Data items:
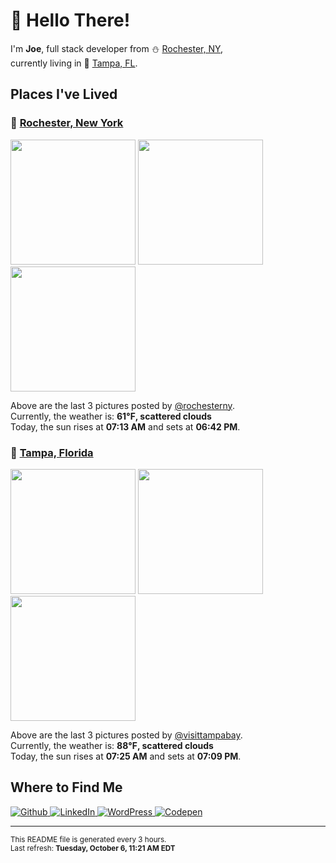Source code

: <h1>👋 Hello There!</h1>
<p>
  I'm <strong>Joe</strong>, full stack developer from ⛄ <a href="#rochester_ny">Rochester, NY</a>,<br />currently living in
  🌴 <a href="#tampa_fl">Tampa, FL</a>.
</p>

<h2>Places I've Lived</h2>

<h3 id="rochester_ny">📍 <a href="https://en.wikipedia.org/wiki/Rochester,_New_York">Rochester, New York</a></h3>

<p>
  <img src=https:&#x2F;&#x2F;scontent-lga3-1.cdninstagram.com&#x2F;v&#x2F;t51.2885-15&#x2F;sh0.08&#x2F;e35&#x2F;p640x640&#x2F;120743996_131889128274943_843739421750007573_n.jpg?_nc_ht&#x3D;scontent-lga3-1.cdninstagram.com&amp;_nc_cat&#x3D;1&amp;_nc_ohc&#x3D;Nme090Bb2fEAX-MKbC9&amp;oh&#x3D;2b242ebd30870b39f3f79fcd5261b4b9&amp;oe&#x3D;5FA672CB alt="" height="200">
  <img src=https:&#x2F;&#x2F;scontent-lga3-1.cdninstagram.com&#x2F;v&#x2F;t51.2885-15&#x2F;sh0.08&#x2F;e35&#x2F;s640x640&#x2F;120743994_338708410678234_3235864897199547504_n.jpg?_nc_ht&#x3D;scontent-lga3-1.cdninstagram.com&amp;_nc_cat&#x3D;110&amp;_nc_ohc&#x3D;IR9AHOtCx7wAX-DusXq&amp;oh&#x3D;fec9073b6123ad2ed399087624765bf8&amp;oe&#x3D;5FA5B3B7 alt="" height="200">
  <img src=https:&#x2F;&#x2F;scontent-lga3-1.cdninstagram.com&#x2F;v&#x2F;t51.2885-15&#x2F;sh0.08&#x2F;e35&#x2F;s640x640&#x2F;120733681_381458836573640_3346880409424830848_n.jpg?_nc_ht&#x3D;scontent-lga3-1.cdninstagram.com&amp;_nc_cat&#x3D;108&amp;_nc_ohc&#x3D;VjiVBVHNTpcAX8feXY5&amp;oh&#x3D;63cbca47ff667e546d37456d0224808e&amp;oe&#x3D;5FA5904F alt="" height="200">
</p>

<p>
  Above are the last 3 pictures posted by <a href="https://www.instagram.com/rochesterny/">@rochesterny</a>.<br/>
  Currently, the weather is: <strong>61℉, scattered clouds</strong><br/>
  Today, the sun rises at <strong>07:13 AM</strong> and sets at <strong>06:42 PM</strong>.
</p>

<h3 id="tampa_fl">📍 <a href="https://en.wikipedia.org/wiki/Tampa,_Florida">Tampa, Florida</a></h3>

<p>
  <img src=https:&#x2F;&#x2F;scontent-yyz1-1.cdninstagram.com&#x2F;v&#x2F;t51.2885-15&#x2F;sh0.08&#x2F;e35&#x2F;p640x640&#x2F;120497055_618778642142022_3907351443033520085_n.jpg?_nc_ht&#x3D;scontent-yyz1-1.cdninstagram.com&amp;_nc_cat&#x3D;106&amp;_nc_ohc&#x3D;xuK5qkd4tJ4AX96QtLu&amp;oh&#x3D;fc7fdab7f4e2c7b9de7eef3da31b6429&amp;oe&#x3D;5FA5EEA8 alt="" height="200">
  <img src=https:&#x2F;&#x2F;scontent-yyz1-1.cdninstagram.com&#x2F;v&#x2F;t51.2885-15&#x2F;sh0.08&#x2F;e35&#x2F;p640x640&#x2F;120453664_319363329350365_1935447199056509331_n.jpg?_nc_ht&#x3D;scontent-yyz1-1.cdninstagram.com&amp;_nc_cat&#x3D;101&amp;_nc_ohc&#x3D;DK-y1cEpsmwAX_GzXXm&amp;oh&#x3D;b8d4d7d67ee8425f345ed1b9d58963d5&amp;oe&#x3D;5FA493EB alt="" height="200">
  <img src=https:&#x2F;&#x2F;scontent-yyz1-1.cdninstagram.com&#x2F;v&#x2F;t51.2885-15&#x2F;sh0.08&#x2F;e35&#x2F;p640x640&#x2F;120078990_204845777644486_791618313131799094_n.jpg?_nc_ht&#x3D;scontent-yyz1-1.cdninstagram.com&amp;_nc_cat&#x3D;110&amp;_nc_ohc&#x3D;_Zo2qEoSYYUAX8GQdRZ&amp;oh&#x3D;e8b93e1c6bfa49b3cadae8b269b80155&amp;oe&#x3D;5FA502EF alt="" height="200">
</p>

<p>
  Above are the last 3 pictures posted by <a href="https://www.instagram.com/visittampabay/">@visittampabay</a>.<br/>
  Currently, the weather is: <strong>88℉, scattered clouds</strong><br/>
  Today, the sun rises at <strong>07:25 AM</strong> and sets at <strong>07:09 PM</strong>.
</p>

<h2>Where to Find Me</h2>

<p>
  <a href="https://github.com/josephfusco/" target="_blank">
    <img
      alt="Github"
      src="https://img.shields.io/badge/GitHub-%2312100E.svg?&style=for-the-badge&logo=Github&logoColor=white"
    />
  </a>
  <a href="https://www.linkedin.com/in/josephfusco3/" target="_blank">
    <img
      alt="LinkedIn"
      src="https://img.shields.io/badge/linkedin-%230077B5.svg?&style=for-the-badge&logo=linkedin&logoColor=white"
    />
  </a>
  <a href="https://profiles.wordpress.org/joefusco/" target="_blank">
    <img
      alt="WordPress"
      src="https://img.shields.io/badge/wordpress-%2321759B.svg?&style=for-the-badge&logo=wordpress&logoColor=white"
    />
  </a>
  <a href="https://codepen.io/fusco/" target="_blank">
    <img
      alt="Codepen"
      src="https://img.shields.io/badge/codepen-%23000000.svg?&style=for-the-badge&logo=codepen&logoColor=white"
    />
  </a>
</p>

<hr/>

<p>
  <small
    >This README file is generated every 3 hours.
    <br />
    Last refresh: <strong>Tuesday, October 6, 11:21 AM EDT</strong>
    <br />
  </small>
</p>
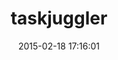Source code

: ---
layout: post
title:  "taskjuggler"
repo:   "taskjuggler/TaskJuggler"
date:   2015-02-18 17:16:01
gemurl: http://www.taskjuggler.org
---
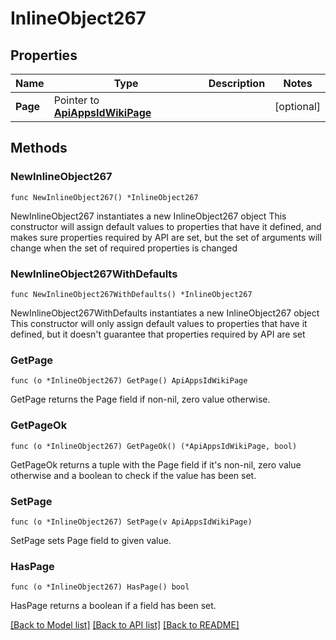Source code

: # InlineObject267

## Properties

Name | Type | Description | Notes
------------ | ------------- | ------------- | -------------
**Page** | Pointer to [**ApiAppsIdWikiPage**](_api_apps__id__wiki_page.md) |  | [optional] 

## Methods

### NewInlineObject267

`func NewInlineObject267() *InlineObject267`

NewInlineObject267 instantiates a new InlineObject267 object
This constructor will assign default values to properties that have it defined,
and makes sure properties required by API are set, but the set of arguments
will change when the set of required properties is changed

### NewInlineObject267WithDefaults

`func NewInlineObject267WithDefaults() *InlineObject267`

NewInlineObject267WithDefaults instantiates a new InlineObject267 object
This constructor will only assign default values to properties that have it defined,
but it doesn't guarantee that properties required by API are set

### GetPage

`func (o *InlineObject267) GetPage() ApiAppsIdWikiPage`

GetPage returns the Page field if non-nil, zero value otherwise.

### GetPageOk

`func (o *InlineObject267) GetPageOk() (*ApiAppsIdWikiPage, bool)`

GetPageOk returns a tuple with the Page field if it's non-nil, zero value otherwise
and a boolean to check if the value has been set.

### SetPage

`func (o *InlineObject267) SetPage(v ApiAppsIdWikiPage)`

SetPage sets Page field to given value.

### HasPage

`func (o *InlineObject267) HasPage() bool`

HasPage returns a boolean if a field has been set.


[[Back to Model list]](../README.md#documentation-for-models) [[Back to API list]](../README.md#documentation-for-api-endpoints) [[Back to README]](../README.md)


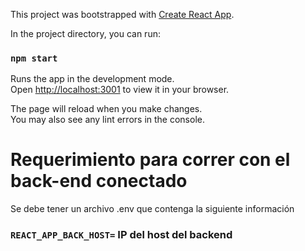 This project was bootstrapped with [Create React App](https://github.com/facebook/create-react-app).

In the project directory, you can run:

### `npm start`

Runs the app in the development mode.\
Open [http://localhost:3001](http://localhost:3001) to view it in your browser.

The page will reload when you make changes.\
You may also see any lint errors in the console.

# Requerimiento para correr con el back-end conectado

Se debe tener un archivo .env que contenga la siguiente información

### `REACT_APP_BACK_HOST=` IP del host del backend
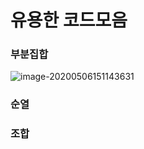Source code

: # 유용한 코드모음

### 부분집합

![image-20200506151143631](C:\Users\USER\AppData\Roaming\Typora\typora-user-images\image-20200506151143631.png)



### 순열



### 조합



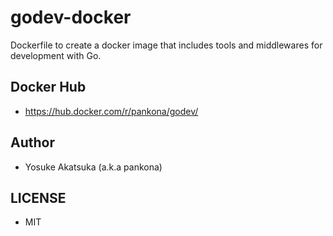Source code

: # godev-docker

Dockerfile to create a docker image that includes tools and middlewares for development with Go.

## Docker Hub

* https://hub.docker.com/r/pankona/godev/

## Author

* Yosuke Akatsuka (a.k.a pankona)

## LICENSE

* MIT

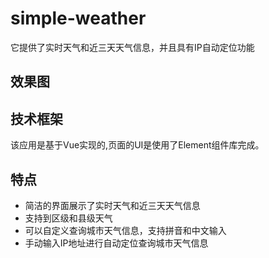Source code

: # simple-weather
它提供了实时天气和近三天天气信息，并且具有IP自动定位功能

## 效果图

## 技术框架
该应用是基于Vue实现的,页面的UI是使用了Element组件库完成。

## 特点
* 简洁的界面展示了实时天气和近三天天气信息
* 支持到区级和县级天气
* 可以自定义查询城市天气信息，支持拼音和中文输入
* 手动输入IP地址进行自动定位查询城市天气信息

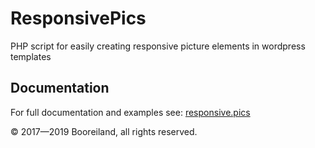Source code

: # ResponsivePics
PHP script for easily creating responsive picture elements in wordpress templates

## Documentation
For full documentation and examples see: [responsive.pics](https://responsive.pics)

© 2017—2019 Booreiland, all rights reserved.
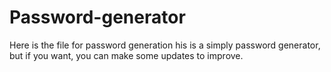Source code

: # Password-generator
Here is the file for password generation
his is a simply password generator, but if you want, you can make some updates to improve. 
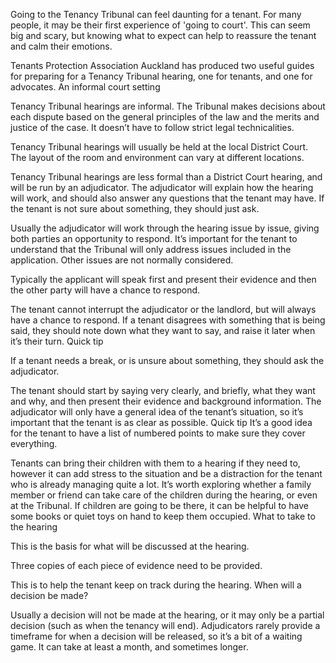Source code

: Going to the Tenancy Tribunal can feel daunting for a tenant. For many people, it may be their first experience of 'going to court'. This can seem big and scary, but knowing what to expect can help to reassure the tenant and calm their emotions.

Tenants Protection Association Auckland has produced two useful guides for preparing for a Tenancy Tribunal hearing, one for tenants, and one for advocates.
An informal court setting

Tenancy Tribunal hearings are informal. The Tribunal makes decisions about each dispute based on the general principles of the law and the merits and justice of the case. It doesn’t have to follow strict legal technicalities.

Tenancy Tribunal hearings will usually be held at the local District Court. The layout of the room and environment can vary at different locations.

 

Tenancy Tribunal hearings are less formal than a District Court hearing, and will be run by an adjudicator. The adjudicator will explain how the hearing will work, and should also answer any questions that the tenant may have. If the tenant is not sure about something, they should just ask.

Usually the adjudicator will work through the hearing issue by issue, giving both parties an opportunity to respond. It’s important for the tenant to understand that the Tribunal will only address issues included in the application. Other issues are not normally considered.

Typically the applicant will speak first and present their evidence and then the other party will have a chance to respond.

The tenant cannot interrupt the adjudicator or the landlord, but will always have a chance to respond. If a tenant disagrees with something that is being said, they should note down what they want to say, and raise it later when it’s their turn.
Quick tip

If a tenant needs a break, or is unsure about something, they should ask the adjudicator.

The tenant should start by saying very clearly, and briefly, what they want and why, and then present their evidence and background information.
The adjudicator will only have a general idea of the tenant’s situation, so it’s important that the tenant is as clear as possible.
Quick tip
It’s a good idea for the tenant to have a list of numbered points to make sure they cover everything.

Tenants can bring their children with them to a hearing if they need to, however it can add stress to the situation and be a distraction for the tenant who is already managing quite a lot. It’s worth exploring whether a family member or friend can take care of the children during the hearing, or even at the Tribunal. If children are going to be there, it can be helpful to have some books or quiet toys on hand to keep them occupied.
What to take to the hearing

This is the basis for what will be discussed at the hearing.

Three copies of each piece of evidence need to be provided.

This is to help the tenant keep on track during the hearing.
When will a decision be made?

Usually a decision will not be made at the hearing, or it may only be a partial decision (such as when the tenancy will end). Adjudicators rarely provide a timeframe for when a decision will be released, so it’s a bit of a waiting game. It can take at least a month, and sometimes longer.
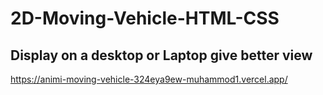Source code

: # 2D-Moving-Vehicle-HTML-CSS

## Display on a desktop or Laptop give better view

https://animi-moving-vehicle-324eya9ew-muhammod1.vercel.app/
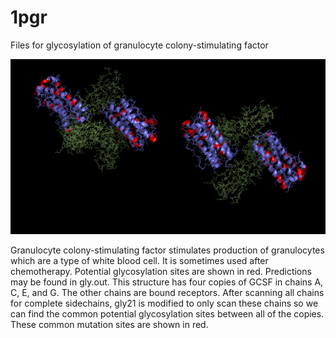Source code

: # 1pgr
Files for glycosylation of granulocyte colony-stimulating factor
<p align="center">
  <img src="1pgr_gly.png" width="800"/>
</p>
Granulocyte colony-stimulating factor stimulates production of granulocytes which are a type of white blood cell. It is sometimes used after chemotherapy. Potential glycosylation sites are shown in red. Predictions may be found in gly.out. This structure has four copies of GCSF in chains A, C, E, and G. The other chains are bound receptors. After scanning all chains for complete sidechains, gly21 is modified to only scan these chains so we can find the common potential glycosylation sites between all of the copies. These common mutation sites are shown in red.
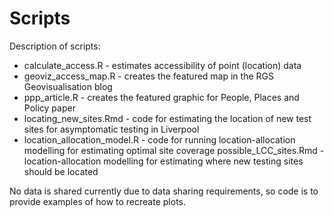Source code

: # Scripts

Description of scripts:

* calculate_access.R - estimates accessibility of point (location) data
* geoviz_access_map.R - creates the featured map in the RGS Geovisualisation blog
* ppp_article.R - creates the featured graphic for People, Places and Policy paper
* locating_new_sites.Rmd - code for estimating the location of new test sites for asymptomatic testing in Liverpool
* location_allocation_model.R - code for running location-allocation modelling for estimating optimal site coverage
possible_LCC_sites.Rmd - location-allocation modelling for estimating where new testing sites should be located

No data is shared currently due to data sharing requirements, so code is to provide examples of how to recreate plots.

PROMPT:
What lines above hold the word "image"? List them all.

FINAL ANSWER:
![image-20200506151143631](C:\Users\USER\AppData\Roaming\Typora\typora-user-images\image-20200506151143631.png)
Dockerfile to create a docker image that includes tools and middlewares for development with Go.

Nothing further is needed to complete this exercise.